Monday, August 1, 2011

Chewing on Chesterton

Spirituality Column #247
August 2, 2011
Current in Carmel - Westfield - Noblesville – Fishers
(Indianapolis north suburban home newspapers)

Chewing on Chesterton
By Bob Walters

My wife’s parents live on a quiet lake in northern Michigan where our annual summer visit provides a wonderful setting – and the time – for thoughtful reading.

This year’s reading included G.K. Chesterton’s 1908 classic Orthodoxy, mainly because in late June our little dog Kramer randomly pulled my copy off the bottom bookshelf at home and chewed the book’s binding. Assured this was a lake-reading sign from God, I set the book out to take. Two days before we headed north Kramer pulled it off my reading stack and destroyed the back half of the 150-page paperback.

Scrambling to find a replacement copy, I was stunned that two nearby Christian book stores I called acted as though they’d never heard of the book, didn’t have it on hand, and one told me it appeared to be “going out of print.”

Sad. I can’t imagine a Christian bookstore not recognizing Chesterton’s masterpiece that for a century has never gone out of print and, according to Amazon.com, currently has a dozen or so versions in print. Orthodoxy is an incredibly helpful, thoughtful, deep, relevant, relatable and ahead-of-its-time exposition of personal Christian faith in a world overwhelmingly trending toward agnosticism, progressivism, atheism, Darwinism, socialism, and all those self-glorifying, self-centered all-about-me “isms” that “… [fall] short of the glory of God.” (Romans 3:23). Chesterton presents a compelling, elegant and entertaining case for Christianity.

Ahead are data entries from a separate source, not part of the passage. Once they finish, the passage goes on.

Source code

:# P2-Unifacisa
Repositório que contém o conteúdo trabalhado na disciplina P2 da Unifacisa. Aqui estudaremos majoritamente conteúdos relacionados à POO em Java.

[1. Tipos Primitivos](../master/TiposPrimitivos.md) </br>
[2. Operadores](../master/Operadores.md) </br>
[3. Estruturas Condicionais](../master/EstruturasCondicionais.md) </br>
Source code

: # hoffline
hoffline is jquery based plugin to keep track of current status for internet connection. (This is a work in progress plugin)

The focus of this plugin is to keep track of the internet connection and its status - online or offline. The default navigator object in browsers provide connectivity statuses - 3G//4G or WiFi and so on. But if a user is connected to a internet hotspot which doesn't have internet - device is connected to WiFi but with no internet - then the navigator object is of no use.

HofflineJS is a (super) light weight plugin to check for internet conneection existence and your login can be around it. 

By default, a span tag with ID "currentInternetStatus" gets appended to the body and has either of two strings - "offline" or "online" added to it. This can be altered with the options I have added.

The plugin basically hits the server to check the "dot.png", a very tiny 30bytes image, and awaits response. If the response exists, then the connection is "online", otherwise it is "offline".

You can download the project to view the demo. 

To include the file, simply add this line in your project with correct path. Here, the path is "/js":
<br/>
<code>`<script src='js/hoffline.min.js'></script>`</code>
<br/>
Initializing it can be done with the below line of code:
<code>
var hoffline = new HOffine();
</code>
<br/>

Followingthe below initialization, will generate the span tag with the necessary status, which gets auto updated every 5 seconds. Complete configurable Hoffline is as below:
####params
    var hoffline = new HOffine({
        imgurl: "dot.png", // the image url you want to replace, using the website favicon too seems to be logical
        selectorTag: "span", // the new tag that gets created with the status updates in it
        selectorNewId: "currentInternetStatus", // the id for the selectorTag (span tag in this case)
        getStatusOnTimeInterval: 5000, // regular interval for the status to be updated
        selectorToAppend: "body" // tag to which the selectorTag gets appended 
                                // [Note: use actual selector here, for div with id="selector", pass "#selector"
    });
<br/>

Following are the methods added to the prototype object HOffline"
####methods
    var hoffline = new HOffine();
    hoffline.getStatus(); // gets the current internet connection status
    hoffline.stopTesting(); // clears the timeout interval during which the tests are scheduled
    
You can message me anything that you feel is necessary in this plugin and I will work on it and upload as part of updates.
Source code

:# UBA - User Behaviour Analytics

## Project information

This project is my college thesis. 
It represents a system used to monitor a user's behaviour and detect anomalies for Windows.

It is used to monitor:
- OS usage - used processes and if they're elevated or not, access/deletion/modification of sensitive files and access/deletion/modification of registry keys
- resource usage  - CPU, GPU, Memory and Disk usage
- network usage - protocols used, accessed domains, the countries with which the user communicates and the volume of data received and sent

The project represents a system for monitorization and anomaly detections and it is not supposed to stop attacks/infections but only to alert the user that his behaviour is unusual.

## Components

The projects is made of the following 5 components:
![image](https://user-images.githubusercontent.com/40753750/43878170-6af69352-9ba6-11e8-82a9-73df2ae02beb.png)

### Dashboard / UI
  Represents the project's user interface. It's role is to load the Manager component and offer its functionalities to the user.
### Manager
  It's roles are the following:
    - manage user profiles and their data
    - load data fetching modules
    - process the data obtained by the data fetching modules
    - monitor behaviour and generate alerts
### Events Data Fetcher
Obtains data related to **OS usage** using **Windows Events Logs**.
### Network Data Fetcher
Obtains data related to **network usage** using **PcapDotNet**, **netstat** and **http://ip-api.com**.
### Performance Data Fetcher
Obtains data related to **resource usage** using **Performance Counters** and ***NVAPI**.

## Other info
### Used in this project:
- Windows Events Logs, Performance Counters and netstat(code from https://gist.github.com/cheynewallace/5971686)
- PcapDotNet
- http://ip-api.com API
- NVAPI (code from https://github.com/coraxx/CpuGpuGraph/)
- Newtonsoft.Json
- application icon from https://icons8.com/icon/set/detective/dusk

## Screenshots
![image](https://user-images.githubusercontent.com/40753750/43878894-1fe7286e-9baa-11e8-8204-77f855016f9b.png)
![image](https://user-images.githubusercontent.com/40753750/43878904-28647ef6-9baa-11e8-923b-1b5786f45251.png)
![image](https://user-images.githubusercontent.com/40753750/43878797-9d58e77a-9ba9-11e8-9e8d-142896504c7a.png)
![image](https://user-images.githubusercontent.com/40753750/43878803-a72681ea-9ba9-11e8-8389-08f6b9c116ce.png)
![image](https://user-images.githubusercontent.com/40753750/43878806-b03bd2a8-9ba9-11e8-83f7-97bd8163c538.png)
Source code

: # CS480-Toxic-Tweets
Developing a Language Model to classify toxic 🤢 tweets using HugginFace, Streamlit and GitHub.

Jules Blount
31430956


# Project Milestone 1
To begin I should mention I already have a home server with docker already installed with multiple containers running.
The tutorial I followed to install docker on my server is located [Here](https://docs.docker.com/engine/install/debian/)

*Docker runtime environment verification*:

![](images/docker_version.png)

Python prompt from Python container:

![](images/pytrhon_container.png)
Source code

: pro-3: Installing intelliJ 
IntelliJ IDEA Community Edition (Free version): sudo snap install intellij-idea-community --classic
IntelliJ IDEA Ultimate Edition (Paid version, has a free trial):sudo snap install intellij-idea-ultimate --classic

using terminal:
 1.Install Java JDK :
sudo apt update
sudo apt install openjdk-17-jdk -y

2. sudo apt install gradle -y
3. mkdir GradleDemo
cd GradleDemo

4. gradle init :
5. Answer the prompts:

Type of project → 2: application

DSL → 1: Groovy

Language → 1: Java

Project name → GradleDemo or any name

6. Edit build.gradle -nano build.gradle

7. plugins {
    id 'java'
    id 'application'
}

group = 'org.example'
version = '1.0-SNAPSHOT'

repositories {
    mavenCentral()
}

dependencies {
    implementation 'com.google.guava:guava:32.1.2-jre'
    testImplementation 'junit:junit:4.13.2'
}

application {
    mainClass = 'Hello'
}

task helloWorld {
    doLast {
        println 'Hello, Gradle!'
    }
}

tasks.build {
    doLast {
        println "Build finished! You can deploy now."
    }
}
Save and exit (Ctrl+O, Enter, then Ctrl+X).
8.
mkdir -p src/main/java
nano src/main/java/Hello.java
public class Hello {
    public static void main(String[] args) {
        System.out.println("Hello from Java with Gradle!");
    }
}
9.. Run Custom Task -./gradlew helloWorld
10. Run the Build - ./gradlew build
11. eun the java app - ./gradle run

Anyway, I called a nearby big-box bookstore and they simply asked whether I wanted the hardcover or paperback version they had in stock. Paperback, please. I buried the new book in my sealed travel bag (so Kramer couldn’t get to it), and then at the lake read it twice, compulsively underlining and annotating as I went. A comfortable chair on a shaded wooden deck overlooking a beautiful lake, to me, is an unparalleled environment for considering God’s grandeur and truth.

Orthodoxy doesn’t disappoint. Chesterton describes Christianity as the ultimate and complete adventure, romance, answer, explanation and purpose for the human experience. Christianity’s gift is the gift that keeps on giving because every day, every tomorrow, is filled with the enormous anticipation and boundless wonder of new intellectual and spiritual revelation. God is that big. Christianity doesn’t just reveal truth. Christianity builds, creates and is the foundation of the multifaceted, chaotic, seemingly conflicting but always ultimately perfect and complete truths of God’s universe.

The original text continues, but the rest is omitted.